No dimples on his impassive headshot, but his intense eyes and high cheekbones were present and accounted for. Hair shorter than what she ran her fingers through, but those were the same lips that had roamed down her body and set her skin on fire.

With her attention half on the video call as people chimed in, she checked his credits.

Confirmed. Director and cinematographer for Sirius Darker, pre-production. She frantically scrolled down to the biography section.

Josh Graham took a circuitous path to film, starting at the University of British Columbia in …

“Holy. Shit.” Libby’s eyes widened, falling back into her own chair.

Cass closed the app like it would make it untrue. Sure, the industry could get small pretty quick, but really?

The laugh started deep in her stomach, shaking her ribs and making her eyes stream until the people sitting beside her glared.

If this wasn’t her luck, nothing was. Her first big gig—leading the department, no less—and she would be working with the man she’d had gloriously fantastic sex with mere weeks ago. The man she’d traded filthy texts with, flirted with, that had watched her beg for his dick on her knees.

The one she had planned never to see again.

Her special, perfect one-night she held like a treasured jewel, close to the warmth of her heart, was about to crash with the harsh light of reality.

Maybe he wouldn’t recognize her.
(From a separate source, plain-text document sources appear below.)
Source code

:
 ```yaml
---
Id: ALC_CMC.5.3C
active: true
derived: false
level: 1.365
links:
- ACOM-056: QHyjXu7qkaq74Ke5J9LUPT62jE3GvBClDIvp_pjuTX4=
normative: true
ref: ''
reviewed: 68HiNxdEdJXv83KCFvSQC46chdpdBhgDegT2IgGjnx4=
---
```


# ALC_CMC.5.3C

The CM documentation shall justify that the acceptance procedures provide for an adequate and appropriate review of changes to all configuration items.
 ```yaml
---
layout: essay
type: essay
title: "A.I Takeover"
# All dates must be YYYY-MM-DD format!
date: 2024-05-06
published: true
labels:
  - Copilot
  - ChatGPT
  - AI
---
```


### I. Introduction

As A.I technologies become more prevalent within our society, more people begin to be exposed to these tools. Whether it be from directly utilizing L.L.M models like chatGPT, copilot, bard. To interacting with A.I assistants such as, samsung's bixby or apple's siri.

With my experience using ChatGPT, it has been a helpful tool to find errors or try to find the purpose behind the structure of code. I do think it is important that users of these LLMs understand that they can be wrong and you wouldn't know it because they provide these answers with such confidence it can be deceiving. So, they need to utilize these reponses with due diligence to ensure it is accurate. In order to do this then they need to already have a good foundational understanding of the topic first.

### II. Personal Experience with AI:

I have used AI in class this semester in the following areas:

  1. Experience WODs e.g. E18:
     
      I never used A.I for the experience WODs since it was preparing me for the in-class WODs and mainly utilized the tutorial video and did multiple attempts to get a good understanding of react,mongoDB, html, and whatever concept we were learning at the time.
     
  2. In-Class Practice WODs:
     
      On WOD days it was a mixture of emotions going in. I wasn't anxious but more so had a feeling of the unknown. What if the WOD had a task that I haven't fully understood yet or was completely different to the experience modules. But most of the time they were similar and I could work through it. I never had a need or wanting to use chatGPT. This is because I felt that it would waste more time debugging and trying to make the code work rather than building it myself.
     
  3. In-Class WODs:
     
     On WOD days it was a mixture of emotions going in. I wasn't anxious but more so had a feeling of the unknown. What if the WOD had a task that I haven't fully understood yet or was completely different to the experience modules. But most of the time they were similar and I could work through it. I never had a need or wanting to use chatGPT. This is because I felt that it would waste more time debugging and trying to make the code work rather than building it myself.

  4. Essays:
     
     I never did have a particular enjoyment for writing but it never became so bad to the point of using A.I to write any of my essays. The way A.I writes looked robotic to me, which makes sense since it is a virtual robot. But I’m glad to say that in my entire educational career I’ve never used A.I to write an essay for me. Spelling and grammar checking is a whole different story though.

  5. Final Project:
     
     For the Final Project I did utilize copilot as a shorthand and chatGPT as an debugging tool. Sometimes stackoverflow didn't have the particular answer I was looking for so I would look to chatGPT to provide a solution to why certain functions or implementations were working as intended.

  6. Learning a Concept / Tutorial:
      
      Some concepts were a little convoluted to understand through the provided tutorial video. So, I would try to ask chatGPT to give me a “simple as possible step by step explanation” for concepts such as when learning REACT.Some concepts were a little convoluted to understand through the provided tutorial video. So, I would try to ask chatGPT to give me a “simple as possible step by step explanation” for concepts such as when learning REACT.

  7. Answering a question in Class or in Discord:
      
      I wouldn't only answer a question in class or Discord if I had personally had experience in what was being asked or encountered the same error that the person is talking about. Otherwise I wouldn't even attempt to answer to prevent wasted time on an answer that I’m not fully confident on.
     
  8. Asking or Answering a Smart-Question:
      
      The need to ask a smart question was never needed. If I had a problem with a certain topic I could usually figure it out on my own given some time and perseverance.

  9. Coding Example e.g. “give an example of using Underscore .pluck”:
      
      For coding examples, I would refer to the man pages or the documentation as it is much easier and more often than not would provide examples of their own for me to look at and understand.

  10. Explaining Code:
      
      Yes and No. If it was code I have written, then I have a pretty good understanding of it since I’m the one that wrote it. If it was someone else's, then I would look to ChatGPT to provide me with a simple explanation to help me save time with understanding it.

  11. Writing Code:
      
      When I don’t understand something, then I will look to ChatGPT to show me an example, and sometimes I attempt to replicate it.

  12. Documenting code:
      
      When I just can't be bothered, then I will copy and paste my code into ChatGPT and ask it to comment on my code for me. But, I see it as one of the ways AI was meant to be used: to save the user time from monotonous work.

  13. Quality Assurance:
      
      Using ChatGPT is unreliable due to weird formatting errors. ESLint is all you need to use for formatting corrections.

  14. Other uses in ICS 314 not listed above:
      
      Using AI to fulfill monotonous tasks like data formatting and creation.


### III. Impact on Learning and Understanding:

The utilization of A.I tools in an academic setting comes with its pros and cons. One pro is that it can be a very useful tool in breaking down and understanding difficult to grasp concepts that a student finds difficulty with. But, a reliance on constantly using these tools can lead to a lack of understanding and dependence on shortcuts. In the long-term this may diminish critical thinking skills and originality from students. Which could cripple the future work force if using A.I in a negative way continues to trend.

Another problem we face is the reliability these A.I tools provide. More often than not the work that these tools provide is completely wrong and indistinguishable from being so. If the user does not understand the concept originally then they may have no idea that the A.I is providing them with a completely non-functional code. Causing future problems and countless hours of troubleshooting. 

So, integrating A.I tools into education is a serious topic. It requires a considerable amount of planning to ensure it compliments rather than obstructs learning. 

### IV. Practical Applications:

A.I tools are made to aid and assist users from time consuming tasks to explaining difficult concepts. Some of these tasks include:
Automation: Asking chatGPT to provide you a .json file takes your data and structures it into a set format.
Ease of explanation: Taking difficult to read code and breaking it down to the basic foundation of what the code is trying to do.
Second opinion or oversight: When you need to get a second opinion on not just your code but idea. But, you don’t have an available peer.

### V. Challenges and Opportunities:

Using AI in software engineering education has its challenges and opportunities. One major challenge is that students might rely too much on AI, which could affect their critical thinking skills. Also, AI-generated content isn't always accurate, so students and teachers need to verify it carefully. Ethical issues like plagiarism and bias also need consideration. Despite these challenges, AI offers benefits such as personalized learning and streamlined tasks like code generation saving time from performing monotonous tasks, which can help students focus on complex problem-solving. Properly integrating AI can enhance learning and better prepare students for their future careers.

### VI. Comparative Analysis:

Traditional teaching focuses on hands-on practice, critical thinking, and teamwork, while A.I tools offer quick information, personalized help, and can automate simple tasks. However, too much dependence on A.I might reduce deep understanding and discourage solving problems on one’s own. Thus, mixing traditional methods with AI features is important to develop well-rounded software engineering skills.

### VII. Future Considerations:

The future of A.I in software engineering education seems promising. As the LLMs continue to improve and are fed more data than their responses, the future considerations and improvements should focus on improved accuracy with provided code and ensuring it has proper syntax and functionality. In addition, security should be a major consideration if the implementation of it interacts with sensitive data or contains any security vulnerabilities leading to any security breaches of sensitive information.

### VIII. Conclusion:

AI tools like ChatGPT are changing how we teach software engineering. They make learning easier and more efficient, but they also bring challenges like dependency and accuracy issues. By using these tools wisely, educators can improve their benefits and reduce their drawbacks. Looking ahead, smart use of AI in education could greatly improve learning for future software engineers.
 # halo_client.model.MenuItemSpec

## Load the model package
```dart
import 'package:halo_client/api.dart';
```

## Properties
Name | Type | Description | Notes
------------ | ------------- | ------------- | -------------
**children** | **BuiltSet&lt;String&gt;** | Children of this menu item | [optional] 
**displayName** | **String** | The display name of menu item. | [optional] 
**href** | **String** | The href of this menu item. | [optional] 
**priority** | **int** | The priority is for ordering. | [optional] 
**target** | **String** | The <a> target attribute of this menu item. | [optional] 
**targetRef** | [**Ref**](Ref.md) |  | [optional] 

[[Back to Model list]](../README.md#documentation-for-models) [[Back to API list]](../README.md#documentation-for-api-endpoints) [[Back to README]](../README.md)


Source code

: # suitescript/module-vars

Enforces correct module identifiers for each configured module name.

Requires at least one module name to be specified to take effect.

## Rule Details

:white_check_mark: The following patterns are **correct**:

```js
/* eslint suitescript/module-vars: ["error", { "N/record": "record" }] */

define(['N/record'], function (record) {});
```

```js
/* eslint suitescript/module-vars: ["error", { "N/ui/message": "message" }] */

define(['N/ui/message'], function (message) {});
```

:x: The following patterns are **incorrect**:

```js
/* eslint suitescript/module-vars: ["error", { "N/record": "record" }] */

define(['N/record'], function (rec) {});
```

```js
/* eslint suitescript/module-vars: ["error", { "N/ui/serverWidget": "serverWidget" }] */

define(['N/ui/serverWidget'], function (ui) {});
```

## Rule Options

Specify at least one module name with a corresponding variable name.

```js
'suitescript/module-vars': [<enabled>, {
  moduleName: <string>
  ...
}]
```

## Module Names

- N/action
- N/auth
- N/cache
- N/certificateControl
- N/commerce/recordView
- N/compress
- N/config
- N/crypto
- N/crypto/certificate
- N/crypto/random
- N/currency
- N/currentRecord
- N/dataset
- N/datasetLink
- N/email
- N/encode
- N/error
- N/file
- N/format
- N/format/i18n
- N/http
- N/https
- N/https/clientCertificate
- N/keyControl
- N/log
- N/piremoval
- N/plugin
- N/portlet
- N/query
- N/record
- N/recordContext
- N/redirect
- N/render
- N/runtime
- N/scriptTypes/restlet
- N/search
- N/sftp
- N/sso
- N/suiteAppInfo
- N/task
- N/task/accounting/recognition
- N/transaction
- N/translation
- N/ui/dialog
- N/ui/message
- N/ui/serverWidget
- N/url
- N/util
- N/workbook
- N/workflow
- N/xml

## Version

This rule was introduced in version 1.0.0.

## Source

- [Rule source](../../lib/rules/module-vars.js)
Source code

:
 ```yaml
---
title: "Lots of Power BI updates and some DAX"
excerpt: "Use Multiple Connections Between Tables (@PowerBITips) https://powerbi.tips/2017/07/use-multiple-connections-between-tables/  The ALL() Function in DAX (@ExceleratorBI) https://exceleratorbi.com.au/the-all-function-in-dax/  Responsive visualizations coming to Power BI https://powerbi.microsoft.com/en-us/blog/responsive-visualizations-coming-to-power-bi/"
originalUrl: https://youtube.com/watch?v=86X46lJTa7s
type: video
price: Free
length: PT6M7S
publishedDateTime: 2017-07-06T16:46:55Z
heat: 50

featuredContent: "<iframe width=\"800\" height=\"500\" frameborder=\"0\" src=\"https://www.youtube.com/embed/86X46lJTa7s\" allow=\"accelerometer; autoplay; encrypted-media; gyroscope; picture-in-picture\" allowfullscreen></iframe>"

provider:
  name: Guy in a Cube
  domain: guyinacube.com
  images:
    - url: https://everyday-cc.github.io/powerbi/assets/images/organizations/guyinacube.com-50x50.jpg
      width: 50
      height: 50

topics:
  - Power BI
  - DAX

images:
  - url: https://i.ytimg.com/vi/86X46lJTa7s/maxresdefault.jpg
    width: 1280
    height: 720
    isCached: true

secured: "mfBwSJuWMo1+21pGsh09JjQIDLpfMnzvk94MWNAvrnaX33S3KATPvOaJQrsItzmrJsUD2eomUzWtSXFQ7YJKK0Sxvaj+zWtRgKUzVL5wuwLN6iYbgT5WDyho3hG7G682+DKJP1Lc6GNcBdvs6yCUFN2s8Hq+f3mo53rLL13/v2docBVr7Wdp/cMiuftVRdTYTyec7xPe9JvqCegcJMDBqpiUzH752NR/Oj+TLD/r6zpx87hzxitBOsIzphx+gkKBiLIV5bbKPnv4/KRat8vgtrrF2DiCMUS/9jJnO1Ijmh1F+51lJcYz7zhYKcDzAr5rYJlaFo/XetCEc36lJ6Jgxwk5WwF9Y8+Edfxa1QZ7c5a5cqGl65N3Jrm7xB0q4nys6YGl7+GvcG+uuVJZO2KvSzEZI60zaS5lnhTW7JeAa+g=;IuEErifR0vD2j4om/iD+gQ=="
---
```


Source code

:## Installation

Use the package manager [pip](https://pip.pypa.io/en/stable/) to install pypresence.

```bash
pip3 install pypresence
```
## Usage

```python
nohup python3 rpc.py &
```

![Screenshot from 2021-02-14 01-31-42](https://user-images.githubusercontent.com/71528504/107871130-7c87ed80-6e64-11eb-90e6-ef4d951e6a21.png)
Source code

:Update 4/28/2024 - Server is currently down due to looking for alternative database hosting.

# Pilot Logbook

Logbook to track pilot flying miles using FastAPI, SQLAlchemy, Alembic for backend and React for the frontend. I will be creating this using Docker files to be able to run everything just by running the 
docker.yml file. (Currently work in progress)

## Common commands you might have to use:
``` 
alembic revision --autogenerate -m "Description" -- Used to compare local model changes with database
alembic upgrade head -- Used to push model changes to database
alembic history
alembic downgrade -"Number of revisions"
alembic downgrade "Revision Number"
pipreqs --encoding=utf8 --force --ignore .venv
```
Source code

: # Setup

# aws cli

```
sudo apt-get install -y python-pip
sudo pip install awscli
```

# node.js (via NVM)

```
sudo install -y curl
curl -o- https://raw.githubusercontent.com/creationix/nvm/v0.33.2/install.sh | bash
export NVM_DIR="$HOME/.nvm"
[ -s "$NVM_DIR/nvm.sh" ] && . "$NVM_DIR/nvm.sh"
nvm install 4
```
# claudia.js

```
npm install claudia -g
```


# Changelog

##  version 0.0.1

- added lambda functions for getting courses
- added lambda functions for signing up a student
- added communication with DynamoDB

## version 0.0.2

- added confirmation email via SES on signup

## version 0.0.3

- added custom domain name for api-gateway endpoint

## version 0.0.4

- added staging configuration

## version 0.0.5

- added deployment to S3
It was possible. Between the theatres and his condo, most of the time they had been together was in the dark.

Oh, who was she kidding? He could be scrolling one of the dozens of photos she’d sent him right now. He had her nudes on his phone, full frontal boobage with her fingers dripping wet after he’d made her come from a thousand kilometres away.

It was a cosmic balancing of the scales. Noticed by Melanie Westwood, but she had to work with the director she’d slept with.

And what was she going to do? Send him a text? What would she say?

Hey there, Sexy Dimples! Small world! Guess we can skip the usual icebreaker questions! Hope that incredible dick of yours is still awesome. Kisses!